My face was stained with blood and
smoke, and the scent was trapped deep within my clothes. Thordhild wrinkled
her nose at my appearance, and she told me she would have Malyn fetch me some
water so I might wash the grime off. I told her I appreciated her gesture.
“What happened?” she asked in a small
voice. I told her.
“Eirik was a man possessed,” I said,
trying to keep the rage from my voice. “He and his men slaughtered them all,
all except the ones who escaped.”
Thordhild wiped some tears away, and
she looked at me in all seriousness. “I tried to stop him, Bishop.
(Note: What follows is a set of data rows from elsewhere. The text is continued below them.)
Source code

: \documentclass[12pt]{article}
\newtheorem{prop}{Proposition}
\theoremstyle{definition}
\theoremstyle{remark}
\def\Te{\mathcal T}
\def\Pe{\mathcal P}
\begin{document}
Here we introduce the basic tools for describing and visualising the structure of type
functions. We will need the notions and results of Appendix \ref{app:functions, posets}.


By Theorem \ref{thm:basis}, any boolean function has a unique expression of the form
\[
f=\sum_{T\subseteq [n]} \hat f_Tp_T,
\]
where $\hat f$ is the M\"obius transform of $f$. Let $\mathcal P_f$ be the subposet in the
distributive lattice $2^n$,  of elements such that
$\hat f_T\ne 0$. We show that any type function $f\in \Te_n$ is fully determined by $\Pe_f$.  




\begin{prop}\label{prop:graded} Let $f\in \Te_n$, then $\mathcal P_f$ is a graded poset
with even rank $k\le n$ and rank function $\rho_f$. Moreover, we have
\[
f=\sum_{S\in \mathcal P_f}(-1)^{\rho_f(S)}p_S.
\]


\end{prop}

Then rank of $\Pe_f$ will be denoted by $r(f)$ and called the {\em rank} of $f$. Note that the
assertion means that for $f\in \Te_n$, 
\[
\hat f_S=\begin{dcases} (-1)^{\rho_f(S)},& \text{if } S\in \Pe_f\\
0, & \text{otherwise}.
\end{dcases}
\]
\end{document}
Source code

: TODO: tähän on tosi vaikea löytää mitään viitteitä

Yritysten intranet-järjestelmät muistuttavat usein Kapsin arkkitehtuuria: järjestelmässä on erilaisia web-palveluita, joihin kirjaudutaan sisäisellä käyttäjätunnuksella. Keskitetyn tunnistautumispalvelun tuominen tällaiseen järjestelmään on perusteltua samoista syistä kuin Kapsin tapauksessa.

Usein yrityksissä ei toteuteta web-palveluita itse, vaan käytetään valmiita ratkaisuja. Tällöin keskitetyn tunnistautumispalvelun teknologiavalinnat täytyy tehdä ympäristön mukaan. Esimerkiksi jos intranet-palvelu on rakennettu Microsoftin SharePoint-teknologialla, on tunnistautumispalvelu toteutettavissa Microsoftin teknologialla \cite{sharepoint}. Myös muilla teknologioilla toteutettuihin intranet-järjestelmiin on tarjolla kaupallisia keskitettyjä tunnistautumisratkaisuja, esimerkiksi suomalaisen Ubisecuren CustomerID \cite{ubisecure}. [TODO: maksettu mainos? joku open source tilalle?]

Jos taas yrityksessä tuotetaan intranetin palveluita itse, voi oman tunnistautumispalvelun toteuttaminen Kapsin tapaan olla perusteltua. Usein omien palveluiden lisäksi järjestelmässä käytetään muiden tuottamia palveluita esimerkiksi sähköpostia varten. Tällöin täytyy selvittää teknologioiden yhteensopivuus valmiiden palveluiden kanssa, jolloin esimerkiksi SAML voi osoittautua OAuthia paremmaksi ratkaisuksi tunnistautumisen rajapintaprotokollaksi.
I prayed
to God to stop him, but He didn’t. I prayed to God to do something, and He
did. He sent you with Eirik. God put you in that boat and took you to the
Isle of Kells.”
I shook my head. Did having faith
suddenly mean you lost your mind in the process? “Thordhild,” I said, as
calmly and as rationally as I could. “God did not send me to the Isle of
Kells. Your husband abducted me and made me watch the slaughter as one of his
cruel jokes.”
But Thordhild refused to believe the
rational explanation I tried to give her. “It was a sign,” she said.
I sighed. The trip from the Isle of
Kells had left me weak and hungry, for Eirik refused to let me eat on the
entire voyage home. “I think I need some sleep now,” I told her. “You may
ask Malyn if she will bring me some food, and I can speak with you some more in
the morning.”
Thordhild nodded and left, touching
me on the shoulder as she passed. I tried to sleep, but my dreams were filled
with smoke and my mind was full of many unanswered questions. Thordhild
believed I was making progress with Eirik, but all I saw was his fury directed
more towards me each passing day.
***
Malyn came to me after I had finally
drifted off into a black haze that could have passed as sleep. I heard her enter,
and I opened my eyes. She was smiling, and she knelt down, touching my face.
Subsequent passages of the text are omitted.